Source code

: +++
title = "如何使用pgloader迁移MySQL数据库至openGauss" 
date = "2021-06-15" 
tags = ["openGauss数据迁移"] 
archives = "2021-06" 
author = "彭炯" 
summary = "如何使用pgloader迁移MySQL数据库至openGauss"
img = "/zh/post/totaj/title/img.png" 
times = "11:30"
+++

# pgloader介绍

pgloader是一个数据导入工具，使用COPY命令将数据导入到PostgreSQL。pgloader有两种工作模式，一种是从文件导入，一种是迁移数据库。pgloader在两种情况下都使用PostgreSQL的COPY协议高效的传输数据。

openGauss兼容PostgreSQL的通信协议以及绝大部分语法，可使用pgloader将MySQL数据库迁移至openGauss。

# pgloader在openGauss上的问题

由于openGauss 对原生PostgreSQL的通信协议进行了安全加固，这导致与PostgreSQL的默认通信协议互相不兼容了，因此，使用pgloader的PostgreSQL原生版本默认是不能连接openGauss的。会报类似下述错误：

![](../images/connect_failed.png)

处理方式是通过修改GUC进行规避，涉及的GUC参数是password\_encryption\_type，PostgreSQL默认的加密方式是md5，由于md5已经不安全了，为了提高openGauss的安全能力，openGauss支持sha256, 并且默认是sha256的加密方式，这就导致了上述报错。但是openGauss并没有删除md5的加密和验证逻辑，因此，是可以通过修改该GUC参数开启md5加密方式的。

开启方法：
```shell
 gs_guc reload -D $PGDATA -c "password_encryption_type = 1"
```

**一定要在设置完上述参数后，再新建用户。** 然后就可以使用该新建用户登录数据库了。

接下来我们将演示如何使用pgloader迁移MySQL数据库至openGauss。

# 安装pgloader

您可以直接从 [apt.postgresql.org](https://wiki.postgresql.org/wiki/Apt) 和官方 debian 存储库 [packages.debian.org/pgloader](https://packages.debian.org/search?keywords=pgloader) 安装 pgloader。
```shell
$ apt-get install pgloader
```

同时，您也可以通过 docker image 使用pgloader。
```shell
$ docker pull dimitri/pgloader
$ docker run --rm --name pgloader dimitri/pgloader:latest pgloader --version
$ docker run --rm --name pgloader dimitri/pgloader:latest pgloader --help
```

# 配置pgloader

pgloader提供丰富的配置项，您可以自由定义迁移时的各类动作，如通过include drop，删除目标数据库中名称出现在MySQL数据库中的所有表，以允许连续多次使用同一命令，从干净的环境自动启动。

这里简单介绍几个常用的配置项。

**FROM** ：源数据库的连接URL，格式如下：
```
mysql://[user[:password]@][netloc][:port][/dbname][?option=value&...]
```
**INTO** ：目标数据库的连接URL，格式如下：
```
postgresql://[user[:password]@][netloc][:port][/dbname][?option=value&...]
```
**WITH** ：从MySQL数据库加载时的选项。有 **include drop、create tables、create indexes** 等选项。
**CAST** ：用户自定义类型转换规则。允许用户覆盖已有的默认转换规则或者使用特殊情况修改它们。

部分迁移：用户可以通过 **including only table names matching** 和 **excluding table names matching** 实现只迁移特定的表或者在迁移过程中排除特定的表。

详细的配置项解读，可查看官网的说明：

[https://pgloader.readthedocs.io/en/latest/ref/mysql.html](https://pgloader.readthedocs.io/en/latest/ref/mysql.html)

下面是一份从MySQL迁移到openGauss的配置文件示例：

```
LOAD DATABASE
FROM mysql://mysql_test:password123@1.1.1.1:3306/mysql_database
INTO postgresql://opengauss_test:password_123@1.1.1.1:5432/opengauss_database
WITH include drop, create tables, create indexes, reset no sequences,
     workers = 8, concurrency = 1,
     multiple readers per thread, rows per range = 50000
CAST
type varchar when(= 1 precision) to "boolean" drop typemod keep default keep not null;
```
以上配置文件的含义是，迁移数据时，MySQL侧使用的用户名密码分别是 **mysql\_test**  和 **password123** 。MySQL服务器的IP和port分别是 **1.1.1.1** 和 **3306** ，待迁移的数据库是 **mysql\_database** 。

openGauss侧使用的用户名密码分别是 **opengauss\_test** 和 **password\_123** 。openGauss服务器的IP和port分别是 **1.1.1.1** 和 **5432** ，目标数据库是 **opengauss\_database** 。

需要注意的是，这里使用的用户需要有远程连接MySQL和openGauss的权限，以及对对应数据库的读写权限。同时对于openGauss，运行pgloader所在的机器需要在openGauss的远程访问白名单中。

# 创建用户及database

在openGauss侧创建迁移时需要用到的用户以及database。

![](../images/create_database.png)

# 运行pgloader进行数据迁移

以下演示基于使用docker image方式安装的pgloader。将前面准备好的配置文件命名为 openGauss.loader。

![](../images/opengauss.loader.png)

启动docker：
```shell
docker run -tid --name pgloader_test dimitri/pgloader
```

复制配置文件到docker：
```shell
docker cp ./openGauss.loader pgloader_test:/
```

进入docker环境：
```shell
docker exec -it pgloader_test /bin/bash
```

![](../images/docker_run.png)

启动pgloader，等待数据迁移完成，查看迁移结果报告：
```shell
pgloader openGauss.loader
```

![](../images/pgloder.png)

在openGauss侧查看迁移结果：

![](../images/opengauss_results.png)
....
> **Task item**:
Only the lines containing "dimitri" are needed; copy each of them from the data.

> **Exercise output**:
$ docker pull dimitri/pgloader
$ docker run --rm --name pgloader dimitri/pgloader:latest pgloader --version
$ docker run --rm --name pgloader dimitri/pgloader:latest pgloader --help
docker run -tid --name pgloader_test dimitri/pgloader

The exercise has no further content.